Um estudo da Kayser Family Fundation afirma que
jovens de oito a dezoito anos gastam agora mais de sete horas e meia por dia
com smartphones, televisores e outros instrumentos eletrônicos, em comparação
com as menos de seis horas e meia de cinco anos atrás. Quando se acrescenta o
tempo adicional em que os jovens passam postando textos, falando em seus
celulares ou realizando múltiplas tarefas, tais como ver TV enquanto atualizam
o Facebook, o número sobe para um total de onze horas de conteúdo de mídia por
dia. (BAUMAN, 2013, p. 53).
A perda
substancial que ocorre com a pseudoformação é, segundo Adorno e Benjamim, a
substituição da narração pela informação, o elemento mais básico e limitado na
escala de aprendizagem. Perde-se com a ausência da reflexão, da crítica, a
própria experiência, elemento em desintegração na modernidade. “Na atualidade,
com a pseudoformação, os sujeitos são dispensados também de memorizar [até
mesmo] as informações” (GALUCH; CROCHICK, 2018, p. 47).

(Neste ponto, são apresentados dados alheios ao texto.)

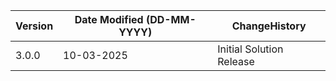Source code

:  **Version** | **Date Modified (DD-MM-YYYY)**| **ChangeHistory**                                                                         |
|------------|-------------------------------|-------------------------------------------------------------------------------------------|
| 3.0.0      | 10-03-2025                    | Initial Solution Release                                               |
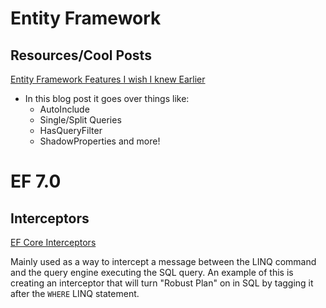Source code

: # Entity Framework

## Resources/Cool Posts
[Entity Framework Features I wish I knew Earlier](https://timdeschryver.dev/blog/entity-framework-features-i-wish-i-knew-earlier?utm_source=csharpdigest&utm_medium&utm_campaign=1682#autoinclude)
- In this blog post it goes over things like:
  - AutoInclude
  - Single/Split Queries
  - HasQueryFilter
  - ShadowProperties and more!


# EF 7.0

## Interceptors
[EF Core Interceptors](https://learn.microsoft.com/en-us/ef/core/logging-events-diagnostics/interceptors)

Mainly used as a way to intercept a message between the LINQ command and the query engine executing the SQL query. An example of this is creating an interceptor that will turn "Robust Plan" on in SQL by tagging it after the `WHERE` LINQ statement.


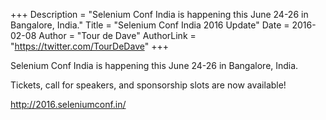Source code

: +++
Description = "Selenium Conf India is happening this June 24-26 in Bangalore, India."
Title = "Selenium Conf India 2016 Update"
Date = 2016-02-08
Author = "Tour de Dave"
AuthorLink = "https://twitter.com/TourDeDave"
+++

Selenium Conf India is happening this June 24-26 in Bangalore, India.

Tickets, call for speakers, and sponsorship slots are now available!

http://2016.seleniumconf.in/
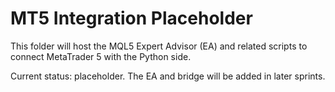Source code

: # MT5 Integration Placeholder

This folder will host the MQL5 Expert Advisor (EA) and related scripts to connect MetaTrader 5 with the Python side.

Current status: placeholder. The EA and bridge will be added in later sprints.
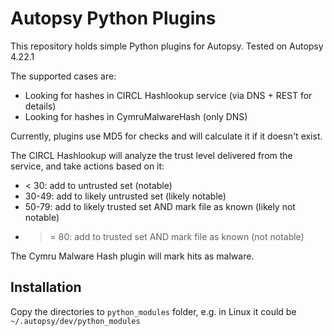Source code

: # Autopsy Python Plugins

This repository holds simple Python plugins for Autopsy. Tested on Autopsy 4.22.1

The supported cases are:

* Looking for hashes in CIRCL Hashlookup service (via DNS + REST for details)
* Looking for hashes in CymruMalwareHash (only DNS)

Currently, plugins use MD5 for checks and will calculate it if it doesn't
exist.

The CIRCL Hashlookup will analyze the trust level delivered from the service, and
take actions based on it:

* < 30: add to untrusted set (notable)
* 30-49: add to likely untrusted set (likely notable)
* 50-79: add to likely trusted set AND mark file as known (likely not notable)
* >= 80: add to trusted set AND mark file as known (not notable)

The Cymru Malware Hash plugin will mark hits as malware.

## Installation
Copy the directories to `python_modules` folder, e.g. in Linux it could be
`~/.autopsy/dev/python_modules`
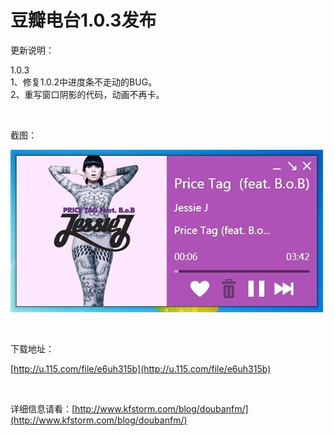 # 豆瓣电台1.0.3发布

更新说明：

1.0.3    <br />1、修复1.0.2中进度条不走动的BUG。     <br />2、重写窗口阴影的代码，动画不再卡。

&#160;

截图：

[<img style="background-image: none; border-bottom: 0px; border-left: 0px; padding-left: 0px; padding-right: 0px; display: inline; border-top: 0px; border-right: 0px; padding-top: 0px" title="image" border="0" alt="image" src="/attachment/up/blog/images/1.0.3_12F6A/image_thumb.jpg" width="500" height="260" />](/attachment/up/blog/images/1.0.3_12F6A/image.jpg)

&#160;

下载地址：

[http://u.115.com/file/e6uh315b](http://u.115.com/file/e6uh315b)

&#160;

详细信息请看：[http://www.kfstorm.com/blog/doubanfm/](http://www.kfstorm.com/blog/doubanfm/)
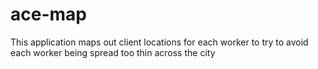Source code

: # ace-map
This application maps out client locations for each worker to try to avoid each worker being spread too thin across the city
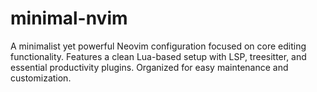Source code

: # minimal-nvim
A minimalist yet powerful Neovim configuration focused on core editing functionality. Features a clean Lua-based setup with LSP, treesitter, and essential productivity plugins. Organized for easy maintenance and customization.
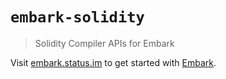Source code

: # `embark-solidity`

> Solidity Compiler APIs for Embark

Visit [embark.status.im](https://embark.status.im/) to get started with
[Embark](https://github.com/embark-framework/embark).
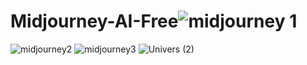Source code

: # Midjourney-AI-Free![midjourney 1](https://github.com/WackedWacko/Midjourney-AI-Free/assets/31971070/d372c805-837e-4241-8e3f-c050803d861d)
![midjourney2](https://github.com/WackedWacko/Midjourney-AI-Free/assets/31971070/c1228c0b-46de-4d90-bc1f-b2e10e965e7b)
![midjourney3](https://github.com/WackedWacko/Midjourney-AI-Free/assets/31971070/f9fff332-48b6-450d-97bb-c1041793603a)
![Univers (2)](https://github.com/WackedWacko/Midjourney-AI-Free/assets/31971070/c24b6048-85d6-4926-8469-a436a18d364e)
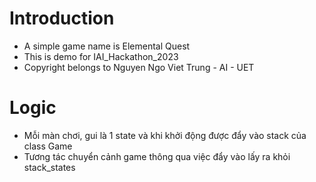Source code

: # Introduction 
- A simple game name is Elemental Quest 
- This is demo for IAI_Hackathon_2023 
- Copyright belongs to Nguyen Ngo Viet Trung - AI - UET

# Logic 
- Mỗi màn chơi, gui là 1 state và khi khởi động được đẩy vào stack của class Game 
- Tương tác chuyển cảnh game thông qua việc đẩy vào lấy ra khỏi stack_states 



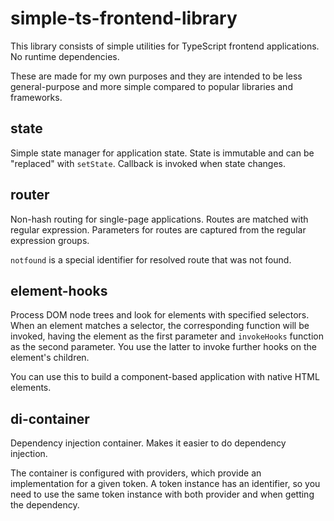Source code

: # simple-ts-frontend-library

This library consists of simple utilities for TypeScript frontend applications.
No runtime dependencies.

These are made for my own purposes and they are intended to be less general-purpose and more simple
compared to popular libraries and frameworks.

## state

Simple state manager for application state. State is immutable and can be "replaced"
with `setState`. Callback is invoked when state changes.

## router

Non-hash routing for single-page applications. Routes are matched with regular expression.
Parameters for routes are captured from the regular expression groups.

`notfound` is a special identifier for resolved route that was not found.

## element-hooks

Process DOM node trees and look for elements with specified selectors.
When an element matches a selector, the corresponding function will be invoked,
having the element as the first parameter and `invokeHooks` function as the second
parameter. You use the latter to invoke further hooks on the element's children.

You can use this to build a component-based application with native HTML elements.

## di-container

Dependency injection container. Makes it easier to do dependency injection.

The container is configured with providers, which provide an implementation
for a given token. A token instance has an identifier, so you need to use
the same token instance with both provider and when getting the dependency.
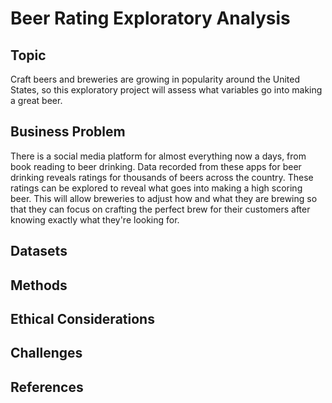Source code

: # Beer Rating Exploratory Analysis

## Topic

Craft beers and breweries are growing in popularity around the United States, so this exploratory project will assess what variables go into making a great beer.

## Business Problem

There is a social media platform for almost everything now a days, from book reading to beer drinking. Data recorded from these apps for beer drinking reveals ratings for thousands of beers across the country. These ratings can be explored to reveal what goes into making a high scoring beer. This will allow breweries to adjust how and what they are brewing so that they can focus on crafting the perfect brew for their customers after knowing exactly what they're looking for.

## Datasets

## Methods

## Ethical Considerations

## Challenges
 
## References
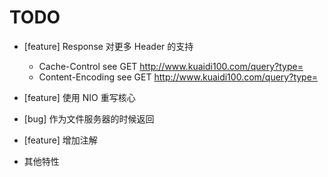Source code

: # TODO

 - [feature] Response 对更多 Header 的支持
    - Cache-Control     see GET http://www.kuaidi100.com/query?type=
    - Content-Encoding  see GET http://www.kuaidi100.com/query?type=
    
 - [feature] 使用 NIO 重写核心
 - [bug] 作为文件服务器的时候返回
 - [feature] 增加注解
 - 其他特性
 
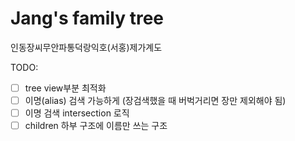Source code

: # Jang's family tree

인동장씨무안파통덕랑익호(서홍)제가계도

TODO:

- [ ] tree view부분 최적화
- [ ] 이명(alias) 검색 가능하게 (장검색했을 때 버벅거리면 장만 제외해야 됨)
- [ ] 이명 검색 intersection 로직
- [ ] children 하부 구조에 이름만 쓰는 구조
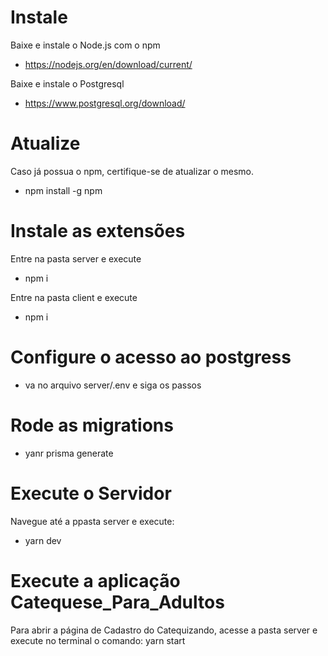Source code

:# Instale

Baixe e instale o Node.js com o npm

- https://nodejs.org/en/download/current/

Baixe e instale o Postgresql

- https://www.postgresql.org/download/

# Atualize

Caso já possua o npm, certifique-se de atualizar o mesmo.

- npm install -g npm

# Instale as extensões

Entre na pasta server e execute

- npm i

Entre na pasta client e execute

- npm i

# Configure o acesso ao postgress

- va no arquivo server/.env e siga os passos

# Rode as migrations

- yanr prisma generate

# Execute o Servidor

Navegue até a ppasta server e execute:

- yarn dev

# Execute a aplicação Catequese_Para_Adultos

Para abrir a página de Cadastro do Catequizando, acesse a pasta server e execute no terminal o comando: yarn start
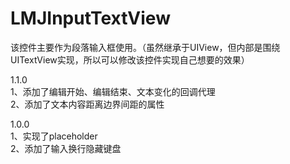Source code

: # LMJInputTextView

该控件主要作为段落输入框使用。（虽然继承于UIView，但内部是围绕UITextView实现，所以可以修改该控件实现自己想要的效果）  
      
1.1.0  
1、添加了编辑开始、编辑结束、文本变化的回调代理      
2、添加了文本内容距离边界间距的属性

1.0.0            
1、实现了placeholder        
2、添加了输入换行隐藏键盘    
        
   


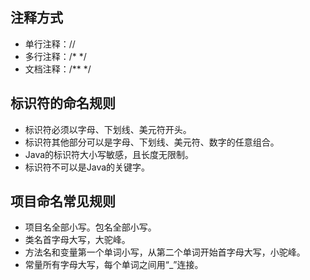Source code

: ## 注释方式

* 单行注释：//
* 多行注释：/*   */
* 文档注释：/**  */

## 标识符的命名规则

* 标识符必须以字母、下划线、美元符开头。
* 标识符其他部分可以是字母、下划线、美元符、数字的任意组合。
* Java的标识符大小写敏感，且长度无限制。
* 标识符不可以是Java的关键字。

## 项目命名常见规则

* 项目名全部小写。包名全部小写。
* 类名首字母大写，大驼峰。
* 方法名和变量第一个单词小写，从第二个单词开始首字母大写，小驼峰。
* 常量所有字母大写，每个单词之间用“_”连接。
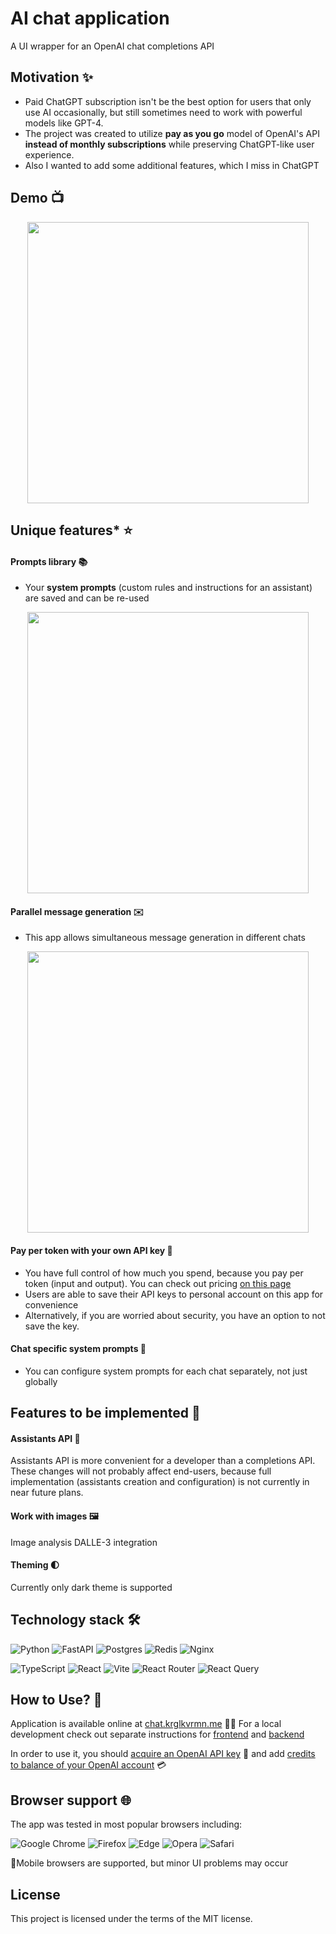 # AI chat application

A UI wrapper for an OpenAI chat completions API 

## Motivation ✨

+ Paid ChatGPT subscription isn't be the best option for users that only use AI occasionally, but still sometimes need to work with powerful models like GPT-4.
+ The project was created to utilize **pay as you go** model of OpenAI's API **instead of monthly subscriptions** while preserving ChatGPT-like user experience.
+ Also I wanted to add some additional features, which I miss in ChatGPT

## Demo 📺
<div align="center">
    <img src="https://dl.dropboxusercontent.com/scl/fi/etrx3xy1byv3uvsosp2bd/Overall_demo.gif?rlkey=54rsdc52roj94un0dpprr1h8z&st=mv3ncq75&dl=1" style="width:450px;" />
</div>

<h2 title="*In comparison with ChatGPT">Unique features* ⭐️</h2>

#### Prompts library 📚
+ Your **system prompts** (custom rules and instructions for an assistant) are saved and can be re-used

<div align="center">
<img src="https://dl.dropboxusercontent.com/scl/fi/n0w81ax3a7lk9a23m5my0/Prompts_library_demo.gif?rlkey=we14ghubm18x85zcnchnfoety&st=x6mc0ddk&dl=1" style="width:450px;" />
</div>

#### Parallel message generation ✉️
+ This app allows simultaneous message generation in different chats

<div align="center">
<img src="https://dl.dropboxusercontent.com/scl/fi/a48ahtl285ds2st3huyta/Parallel_generation_demo.gif?rlkey=rd6979330uvp74tlgbyoj7o4r&st=gsjt6yir&dl=1" style="width:450px;" />
</div>

#### Pay per token with your own API key 🔑
+ You have full control of how much you spend, because you pay per token (input and output). You can check out pricing [on this page](https://openai.com/pricing)
+ Users are able to save their API keys to personal account on this app for convenience
+ Alternatively, if you are worried about security, you have an option to not save the key.

#### Chat specific system prompts 💬
+ You can configure system prompts for each chat separately, not just globally

## Features to be implemented 📌

#### Assistants API 🤖
Assistants API is more convenient for a developer than a completions API.
These changes will not probably affect end-users, because full implementation (assistants creation and configuration) is not
currently in near future plans. 

#### Work with images 🖼️
Image analysis DALLE-3 integration

#### Theming 🌓

Currently only dark theme is supported

## Technology stack 🛠️

![Python](https://img.shields.io/badge/python-3670A0?style=for-the-badge&logo=python&logoColor=ffdd54) ![FastAPI](https://img.shields.io/badge/FastAPI-005571?style=for-the-badge&logo=fastapi) ![Postgres](https://img.shields.io/badge/postgres-%23316192.svg?style=for-the-badge&logo=postgresql&logoColor=white) ![Redis](https://img.shields.io/badge/redis-%23DD0031.svg?style=for-the-badge&logo=redis&logoColor=white) ![Nginx](https://img.shields.io/badge/nginx-%23009639.svg?style=for-the-badge&logo=nginx&logoColor=white)

![TypeScript](https://img.shields.io/badge/typescript-%23007ACC.svg?style=for-the-badge&logo=typescript&logoColor=white) ![React](https://img.shields.io/badge/react-%2320232a.svg?style=for-the-badge&logo=react&logoColor=%2361DAFB) ![Vite](https://img.shields.io/badge/vite-%23646CFF.svg?style=for-the-badge&logo=vite&logoColor=white) ![React Router](https://img.shields.io/badge/React_Router-CA4245?style=for-the-badge&logo=react-router&logoColor=white) ![React Query](https://img.shields.io/badge/-React%20Query-FF4154?style=for-the-badge&logo=react%20query&logoColor=white)

## How to Use? 🚀

Application is available online at [chat.krglkvrmn.me](https://chat.krglkvrmn.me) 🏳️‍🌈
For a local development check out separate instructions for [frontend](https://github.com/krglkvrmn/openai_api_ui_frontend) and [backend](https://github.com/krglkvrmn/openai_api_ui_backend)

In order to use it, you should [acquire an OpenAI API key](https://platform.openai.com/api-keys) 🔑 and add [credits to balance of your OpenAI account](https://platform.openai.com/settings/organization/billing/overview) 💳

## Browser support 🌐

The app was tested in most popular browsers including:

![Google Chrome](https://img.shields.io/badge/Google%20Chrome-4285F4?style=for-the-badge&logo=GoogleChrome&logoColor=white) ![Firefox](https://img.shields.io/badge/Firefox-FF7139?style=for-the-badge&logo=Firefox-Browser&logoColor=white) ![Edge](https://img.shields.io/badge/Edge-0078D7?style=for-the-badge&logo=Microsoft-edge&logoColor=white) ![Opera](https://img.shields.io/badge/Opera-FF1B2D?style=for-the-badge&logo=Opera&logoColor=white) ![Safari](https://img.shields.io/badge/Safari-000000?style=for-the-badge&logo=Safari&logoColor=white)

📱Mobile browsers are supported, but minor UI problems may occur

## License

This project is licensed under the terms of the MIT license.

As mudanças ocorridas desde o
final do século XX – hegemonia do capital, a revolução tecnológica, a
midiatização e as redes sociais – parecem exigir novos métodos educacionais. Importância
do permanente questionamento histórico e epistemológico presente na construção
dos debates sobre metodologia de ensino. Nesse cenário onde o Estado parece cada vez
mais ausentar-se e isentar-se de sua atribuição social na Educação, tanto em
áreas de pesquisa como no ensino superior e básico, a relevância da Teoria Crítica
mostra-se profundamente atual e o trabalho dos professores Leon Crochick e
Terezinha Galuch um exemplo de crítica que lembra Marx, ainda que eles não o
citem: “A crítica arrancou as flores imaginárias dos grilhões, não para que o
homem suporte grilhões desprovidos de fantasias ou consolo, mas para que se
desvencilhe deles e colha a flor viva” (MARX, 2010, p. 146).
Em artigo
sobre o Instituto Alemão de Pesquisa Livre [Instituto de Pesquisa Social],
Walter Benjamin (2013, p. 152) situa e diferencia o método analítico dos
frankfurtianos para com os positivistas e pragmáticos. O positivismo, como se
sabe, volta as costas para a práxis social, pois ele concebe apenas o sentido
evolutivo da história e da ciência e não os retrocessos da sociedade. Já para o
pragmatismo, a comprovação da teoria na práxis é o critério de verdade
satisfatório. Em contraposição a isso, para o pensador crítico, a própria
comprovação, a própria demonstração de que ideia e realidade objetiva coincidem
e constituem um processo histórico que pode ser inibido e interrompido a
qualquer momento. Nisso reside o teor de vigília da teoria crítica, consciente
de que a barbárie é uma ameaça constante à civilização. O pensador crítico
monta sua trincheira no território da educação e utiliza as armas da crítica
para o desnudamento e desmascaramento cínico da pseudoformação e heteronomia,
isto é, contra o “canto das sereias” e o “lótus mais doce que o mel” da
indústria cultural.
Educação ou
barbárie?, é a grande mensagem e legado do livro objeto desta resenha.
Referências:
BAUMAN, Zygmunt. Sobre educação e juventude: conversas com Ricardo Mazzeo;
tradução Carlos Alberto Medeiros. Rio de Janeiro: Zahar, 2013.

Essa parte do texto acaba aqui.